YOUR GOAL —
Go through the entries below and work out how many lines include "here"; give only that number.
*** Opening of SUPPLIED DATA ***
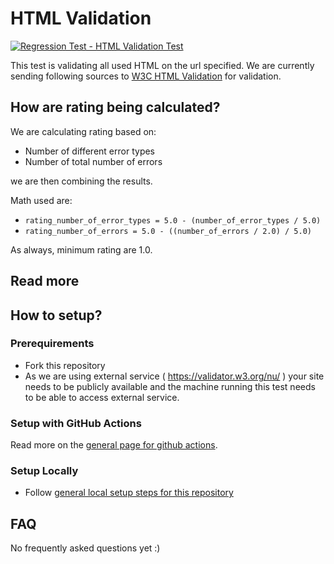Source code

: # HTML Validation
[![Regression Test - HTML Validation Test](https://github.com/Webperf-se/webperf_core/actions/workflows/regression-test-html.yml/badge.svg)](https://github.com/Webperf-se/webperf_core/actions/workflows/regression-test-html.yml)

This test is validating all used HTML on the url specified.
We are currently sending following sources to [W3C HTML Validation](https://validator.w3.org/nu/) for validation.

## How are rating being calculated?

We are calculating rating based on:
- Number of different error types
- Number of total number of errors

we are then combining the results.

Math used are:
- `rating_number_of_error_types = 5.0 - (number_of_error_types / 5.0)`
- `rating_number_of_errors = 5.0 - ((number_of_errors / 2.0) / 5.0)`

As always, minimum rating are 1.0.

## Read more

## How to setup?

### Prerequirements

* Fork this repository
* As we are using external service ( https://validator.w3.org/nu/ ) your site needs to be publicly available and the machine running
this test needs to be able to access external service.

### Setup with GitHub Actions

Read more on the [general page for github actions](../getting-started-github-actions.md).

### Setup Locally

* Follow [general local setup steps for this repository](../getting-started-local.md)

## FAQ

No frequently asked questions yet :)
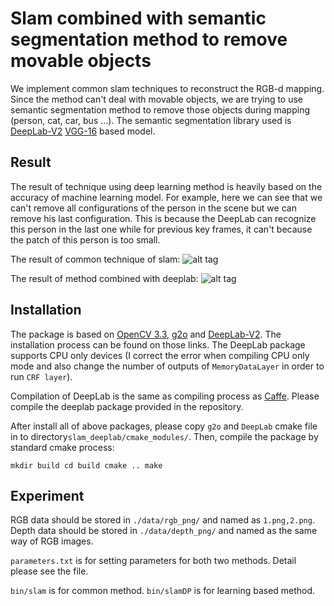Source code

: # Slam combined with semantic segmentation method to remove movable objects

We implement common slam techniques to reconstruct the RGB-d mapping. Since the method can't deal with movable objects, we are trying to use semantic segmentation method to remove those objects during mapping (person, cat, car, bus ...). The semantic segmentation library used is [DeepLab-V2](https://bitbucket.org/aquariusjay/deeplab-public-ver2) [VGG-16](http://liangchiehchen.com/projects/DeepLabv2_vgg.html) based model. 

## Result
The result of technique using deep learning method is heavily based on the accuracy of machine learning model. For example, here we can see that we can't remove all configurations of the person in the scene but we can remove his last configuration. This is because the DeepLab can recognize this person in the last one while for previous key frames, it can't because the patch of this person is too small.

The result of common technique of slam:
![alt tag](https://github.com/yilei0620/Slam-Semantic-Seg-DeepLab/blob/master/slam_deepLab/result_slam.png)

The result of method combined with deeplab:
![alt tag](https://github.com/yilei0620/Slam-Semantic-Seg-DeepLab/blob/master/slam_deepLab/result_dp.png)


## Installation

The package is based on [OpenCV 3.3](http://opencv.org/opencv-3-3.html), [g2o](https://github.com/RainerKuemmerle/g2o) and [DeepLab-V2](https://bitbucket.org/aquariusjay/deeplab-public-ver2). The installation process can be found on those links. The DeepLab package supports CPU only devices (I correct the error when compiling CPU only mode and also change the number of outputs of `MemoryDataLayer` in order to run `CRF layer`).

Compilation of DeepLab is the same as compiling process as [Caffe](http://caffe.berkeleyvision.org/). Please compile the deeplab package provided in the repository.

After install all of above packages, please copy `g2o` and `DeepLab` cmake file in to directory`slam_deeplab/cmake_modules/`. Then, compile the package by standard cmake process:

`mkdir build
cd build
cmake ..
make`


## Experiment
RGB data should be stored in `./data/rgb_png/` and named as `1.png,2.png`. Depth data should be stored in `./data/depth_png/` and named as the same way of RGB images.

`parameters.txt` is for setting parameters for both two methods. Detail please see the file.

`bin/slam` is for common method.
`bin/slamDP` is for learning based method.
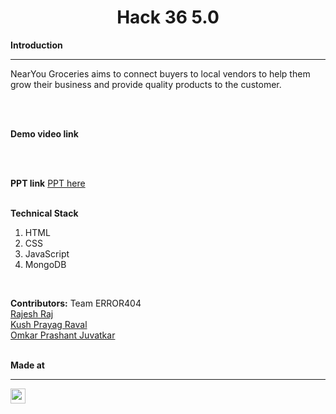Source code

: <h1 align="center">Hack 36 5.0</h1>

<b>Introduction</b>
<hr>
<p>NearYou Groceries aims to connect buyers to local vendors to help them grow their business and provide quality products to the customer.</p>
<br>
<br>

<b>Demo video link</b>

<br>
<br>

<b>PPT link</b>
<a href="https://docs.google.com/presentation/d/1CN6ViOGtZQJI5MiFI6-SlA6jFAp8SXZE/edit?usp=sharing&ouid=114942155579646880011&rtpof=true&sd=true">PPT here</a>
<br>
<br> 

  <b>Technical Stack</b>
  1) HTML<br>
  2) CSS<br>
  3) JavaScript<br>
  4) MongoDB<br>
<br>

  <b>Contributors:</b>
  Team ERROR404<br>
  <a href="https://github.com/rajesh6110">Rajesh Raj</a><br>
  <a href="https://github.com/kushraval71">Kush Prayag Raval</a><br>
  <a href="https://github.com/megatron3002">Omkar Prashant Juvatkar</a><br>
<br>

<b>Made at</b>
<hr>
<a href="https://hack36.com"> <img src="https://cutt.ly/BuiltAtHack36" height=24px> </a>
*** Close of SUPPLIED DATA ***
TASK RESPONSE —
2